[Given records — start]
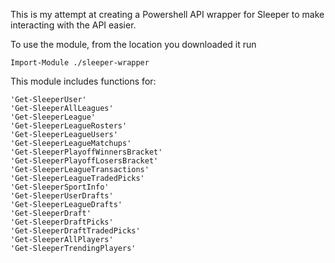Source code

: This is my attempt at creating a Powershell API wrapper for Sleeper to make interacting with the API easier.

To use the module, from the location you downloaded it run 

    Import-Module ./sleeper-wrapper

This module includes functions for: 

    'Get-SleeperUser'
    'Get-SleeperAllLeagues'
    'Get-SleeperLeague'
    'Get-SleeperLeagueRosters'
    'Get-SleeperLeagueUsers'
    'Get-SleeperLeagueMatchups'
    'Get-SleeperPlayoffWinnersBracket'
    'Get-SleeperPlayoffLosersBracket'
    'Get-SleeperLeagueTransactions'
    'Get-SleeperLeagueTradedPicks'
    'Get-SleeperSportInfo' 
    'Get-SleeperUserDrafts' 
    'Get-SleeperLeagueDrafts' 
    'Get-SleeperDraft' 
    'Get-SleeperDraftPicks' 
    'Get-SleeperDraftTradedPicks' 
    'Get-SleeperAllPlayers' 
    'Get-SleeperTrendingPlayers'
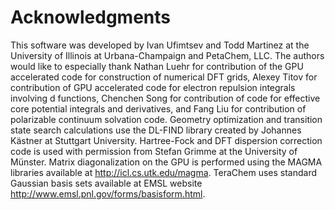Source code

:# Acknowledgments

This software was developed by Ivan Ufimtsev and Todd Martinez at the University of Illinois at Urbana-Champaign and PetaChem, LLC. The authors would like to especially thank Nathan Luehr for contribution of the GPU accelerated code for construction of numerical DFT grids, Alexey Titov for contribution of GPU accelerated code for electron repulsion integrals involving d functions, Chenchen Song for contribution of code for effective core potential integrals and derivatives, and Fang Liu for contribution of polarizable continuum solvation code. Geometry optimization and transition state search calculations use the DL-FIND library created by Johannes Kästner at Stuttgart University. Hartree-Fock and DFT dispersion correction code is used with permission from Stefan Grimme at the University of Münster. Matrix diagonalization on the GPU is performed using the MAGMA libraries available at http://icl.cs.utk.edu/magma. TeraChem uses standard Gaussian basis sets available at EMSL website http://www.emsl.pnl.gov/forms/basisform.html.

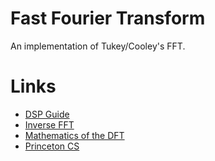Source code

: # Fast Fourier Transform
An implementation of Tukey/Cooley's FFT.

# Links
* [DSP Guide](http://www.dspguide.com/ch12/2.htm)
* [Inverse FFT](http://adamsiembida.com/how-to-compute-the-ifft-using-only-the-forward-fft/)
* [Mathematics of the DFT](https://www.dsprelated.com/freebooks/mdft/)
* [Princeton CS](http://introcs.cs.princeton.edu/java/97data/)

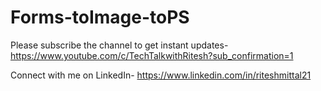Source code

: # Forms-toImage-toPS

Please subscribe the channel to get instant updates- https://www.youtube.com/c/TechTalkwithRitesh?sub_confirmation=1

Connect with me on LinkedIn- https://www.linkedin.com/in/riteshmittal21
[Given records — finish]
What you need to do: If an entry holds a picture, leave that picture out, and transcribe the rest of the listing above exactly.

Task output:
Source code

: This is my attempt at creating a Powershell API wrapper for Sleeper to make interacting with the API easier.

To use the module, from the location you downloaded it run 

    Import-Module ./sleeper-wrapper

This module includes functions for: 

    'Get-SleeperUser'
    'Get-SleeperAllLeagues'
    'Get-SleeperLeague'
    'Get-SleeperLeagueRosters'
    'Get-SleeperLeagueUsers'
    'Get-SleeperLeagueMatchups'
    'Get-SleeperPlayoffWinnersBracket'
    'Get-SleeperPlayoffLosersBracket'
    'Get-SleeperLeagueTransactions'
    'Get-SleeperLeagueTradedPicks'
    'Get-SleeperSportInfo' 
    'Get-SleeperUserDrafts' 
    'Get-SleeperLeagueDrafts' 
    'Get-SleeperDraft' 
    'Get-SleeperDraftPicks' 
    'Get-SleeperDraftTradedPicks' 
    'Get-SleeperAllPlayers' 
    'Get-SleeperTrendingPlayers'
Source code

:# Acknowledgments

This software was developed by Ivan Ufimtsev and Todd Martinez at the University of Illinois at Urbana-Champaign and PetaChem, LLC. The authors would like to especially thank Nathan Luehr for contribution of the GPU accelerated code for construction of numerical DFT grids, Alexey Titov for contribution of GPU accelerated code for electron repulsion integrals involving d functions, Chenchen Song for contribution of code for effective core potential integrals and derivatives, and Fang Liu for contribution of polarizable continuum solvation code. Geometry optimization and transition state search calculations use the DL-FIND library created by Johannes Kästner at Stuttgart University. Hartree-Fock and DFT dispersion correction code is used with permission from Stefan Grimme at the University of Münster. Matrix diagonalization on the GPU is performed using the MAGMA libraries available at http://icl.cs.utk.edu/magma. TeraChem uses standard Gaussian basis sets available at EMSL website http://www.emsl.pnl.gov/forms/basisform.html.

Source code

: # Fast Fourier Transform
An implementation of Tukey/Cooley's FFT.

# Links
* [DSP Guide](http://www.dspguide.com/ch12/2.htm)
* [Inverse FFT](http://adamsiembida.com/how-to-compute-the-ifft-using-only-the-forward-fft/)
* [Mathematics of the DFT](https://www.dsprelated.com/freebooks/mdft/)
* [Princeton CS](http://introcs.cs.princeton.edu/java/97data/)

Source code

: # Forms-toImage-toPS

Please subscribe the channel to get instant updates- https://www.youtube.com/c/TechTalkwithRitesh?sub_confirmation=1

Connect with me on LinkedIn- https://www.linkedin.com/in/riteshmittal21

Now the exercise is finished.